Monsanto: Ce géant américain dans le secteur des Organismes Génétiquements Modifiés (OGM) a acheté l’entreprise mexicaine Seminis en janvier 2005 pour poursuivre ses recherches sur la création d’organismes génétiquement modifiés. Son centre de production se trouve dans l’un des meilleurs emplacements de Montes Azules : la route d’accès à Montebello, au sud de la réserve.
- Monsanto a reçu près de 40% des permis de production d’OGM. La plus grande partie de ceux-ci portent sur la culture du maïs, suivi du coton, des tomates et du soja principalement.
- Cette entreprise est responsable de 94% des terres cultivées avec des semences génétiquement modifiées dans le monde entier.
- La dissémination d’OGMs sans contrôle a été détectée à plusieurs reprises au Chiapas, en particulier dans les municipalités de Las Margaritas, Ocosingo, Palenque et Playas de Catazajá, dans la Selva Lacandona et ses alentours.

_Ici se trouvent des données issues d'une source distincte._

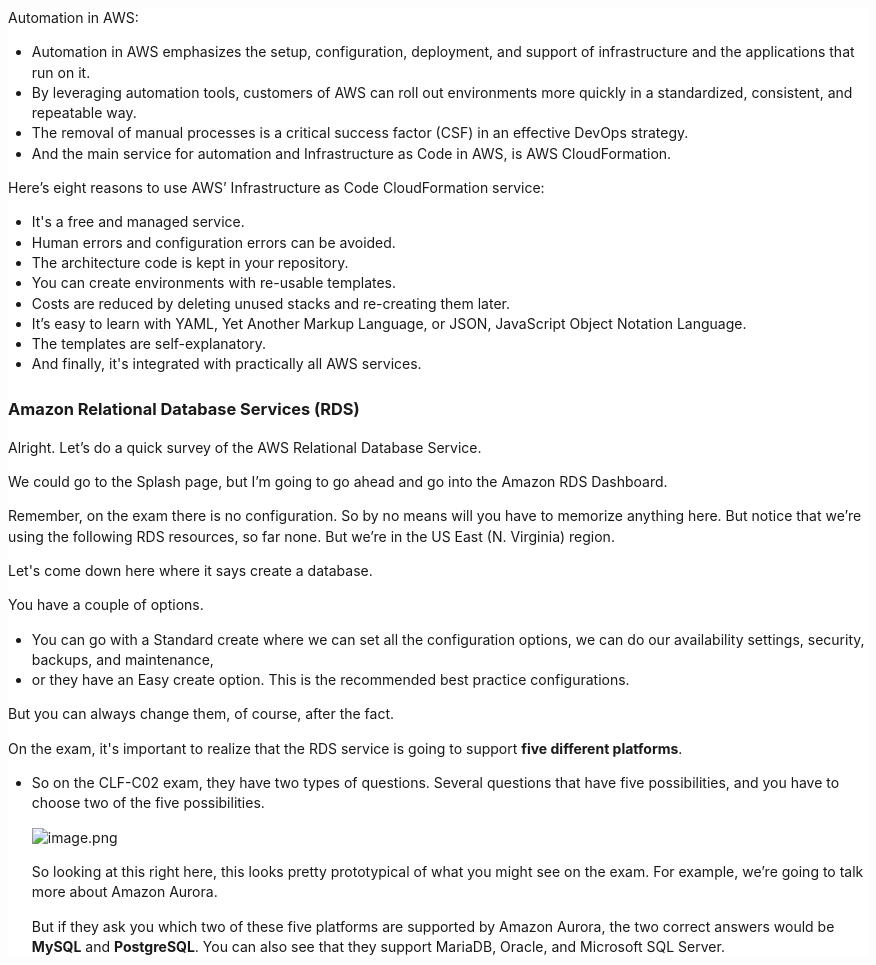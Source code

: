 Automation in AWS:

- Automation in AWS emphasizes the setup, configuration, deployment,  and support of infrastructure and the applications that run on it.
- By leveraging automation tools, customers of AWS can roll out environments more quickly in a standardized, consistent, and repeatable way.
- The removal of manual processes is a critical success factor (CSF) in an effective DevOps strategy.
- And the main service for automation and Infrastructure as Code in AWS, is AWS CloudFormation.

Here’s eight reasons to use AWS’ Infrastructure as Code CloudFormation service:

- It's a free and managed service.
- Human errors and configuration errors can be avoided.
- The architecture code is kept in your repository.
- You can create environments with re-usable templates.
- Costs are reduced by deleting unused stacks and re-creating them later.
- It’s easy to learn with YAML, Yet Another Markup Language, or JSON, JavaScript Object Notation Language.
- The templates are self-explanatory.
- And finally, it's integrated with practically all AWS services.

### Amazon Relational Database Services (RDS)

Alright. Let’s do a quick survey of the AWS Relational Database Service. 

We could go to the Splash page, but I’m going to go ahead and go into the Amazon RDS Dashboard.

Remember, on the exam there is no configuration. So by no means will 
you have to memorize anything here. But notice that we’re using the 
following RDS resources, so far none. But we’re in the US East (N. Virginia) region.

Let's come down here where it says create a database. 

You have a couple of options. 

- You can go with a Standard create where we can set all the configuration options, we can do our availability settings, security, backups, and maintenance,
- or they have an Easy create option. This is the recommended best practice configurations.

But you can always change them, of course, after the fact. 

On the exam, it's important to realize that the RDS service is going to support **five different platforms**. 

- So on the CLF-C02 exam, they have two types of questions. Several questions that have five possibilities, and you have to choose two of the five possibilities.
    
    ![image.png](attachment:1e1a5608-8c56-4fdd-b1ef-46f337f71bec:image.png)
    
    So looking at this right here, this looks pretty prototypical of what you might see on the exam. For example, we’re going to talk more about Amazon Aurora.
    
    But if they ask you which two of these five platforms are supported by Amazon Aurora, the two correct answers would be **MySQL** and **PostgreSQL**. You can also see that they support MariaDB, Oracle, and Microsoft SQL Server. 
    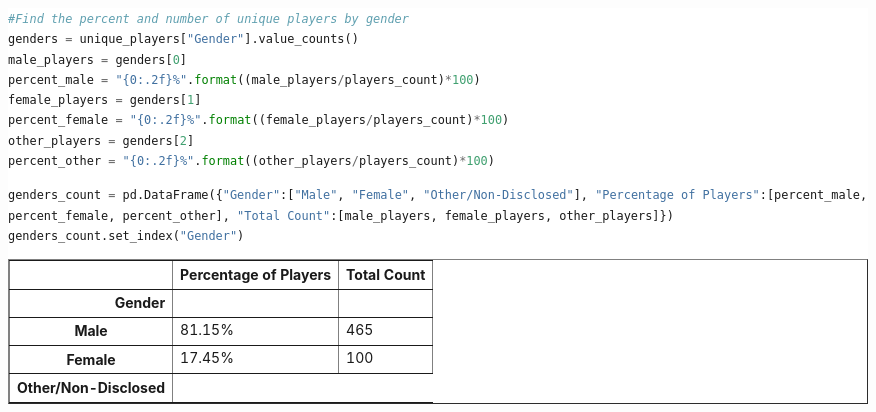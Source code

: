   </tbody>
</table>
</div>




```python
#Find the percent and number of unique players by gender
genders = unique_players["Gender"].value_counts()
male_players = genders[0]
percent_male = "{0:.2f}%".format((male_players/players_count)*100)
female_players = genders[1]
percent_female = "{0:.2f}%".format((female_players/players_count)*100)
other_players = genders[2]
percent_other = "{0:.2f}%".format((other_players/players_count)*100)
```


```python
genders_count = pd.DataFrame({"Gender":["Male", "Female", "Other/Non-Disclosed"], "Percentage of Players":[percent_male, percent_female, percent_other], "Total Count":[male_players, female_players, other_players]})
genders_count.set_index("Gender")

```




<div>
<style scoped>
    .dataframe tbody tr th:only-of-type {
        vertical-align: middle;
    }

    .dataframe tbody tr th {
        vertical-align: top;
    }

    .dataframe thead th {
        text-align: right;
    }
</style>
<table border="1" class="dataframe">
  <thead>
    <tr style="text-align: right;">
      <th></th>
      <th>Percentage of Players</th>
      <th>Total Count</th>
    </tr>
    <tr>
      <th>Gender</th>
      <th></th>
      <th></th>
    </tr>
  </thead>
  <tbody>
    <tr>
      <th>Male</th>
      <td>81.15%</td>
      <td>465</td>
    </tr>
    <tr>
      <th>Female</th>
      <td>17.45%</td>
      <td>100</td>
    </tr>
    <tr>
      <th>Other/Non-Disclosed</th>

Coca-Cola: Le Mexique est le premier pays consommateur de Coca-Cola dans le monde, et le Chiapas est l’un des états de plus forte consommation nationale.
L’entreprise Coca Cola est accusée au Chiapas de :
- Achat pour une utilisation privée de sources d’eau qui étaient auparavant propriété collective, quittant ainsi la terre et l’accès à l’eau aux populations autochtones (la production de bouteilles nécessite l’équivalent en eau de la consommation de 223 familles).
- Pollution de l’eau et vente d’eau polluée
- Violations des droits humains : intimidation des syndicalistes, assassinats, tortures
- Promotion des divisions et des tensions dans les communautés autochtones au point de générer des déplacements forcés
- Augmentation de la pauvreté : dans les communautés autochtones, une personne dépense jusqu’à 17.5% de son salaire minimum journalier en produits Coca-Cola
- Augmentation de la malnutrition dans les communautés autochtones où il n’y a pas d’autre boisson qui soit meilleure pour la santé.
La Ford Motor Company participe au mécanisme de “capture du carbone” qui permet aux entreprises d’“adopter une forêt” qui est soi-disant capable d’absorber le carbone qu’elles émettent et de le transformer en oxygène, au lieu de diminuer la quantité émise (comme l’établit le Protocole de Kyoto, en dépit du fait que celui-ci ait échoué).
- La Ford “adopte” la Selva Lacandona en 1998, et depuis cette date, elle a payé environ 10 millions de dollars au gouvernement fédéral mexicain.
- En 2000, dans le cadre de la célébration de son 75ème anniversaire au Mexique, la Ford a remis un chèque symbolique de 2.5 millions de dollars au gouvernement du Chiapas pour la construction et l’équipement de 5 stations dans la Selva Lacandona qui mettent en place des projets d’éducation écologique, la surveillance de la forêt, le développement durable et l’éco-tourisme des communautés autochtones ainsi que le soutien aux travaux de recherche.
Bayer: On calcule que l’industrie pharmaceutique dont Bayer fait partie génère des bénéfices de plus de 32.000 millions de dollars annuels grâce à l’utilisation de remèdes traditionnels incorporés dans des médicaments sous ordonnance. On estime que la valeur économique totale annuelle des drogues dérivées de plantes est de plus de 68.000 millions de dollars annuels aux Etats Unis seulement.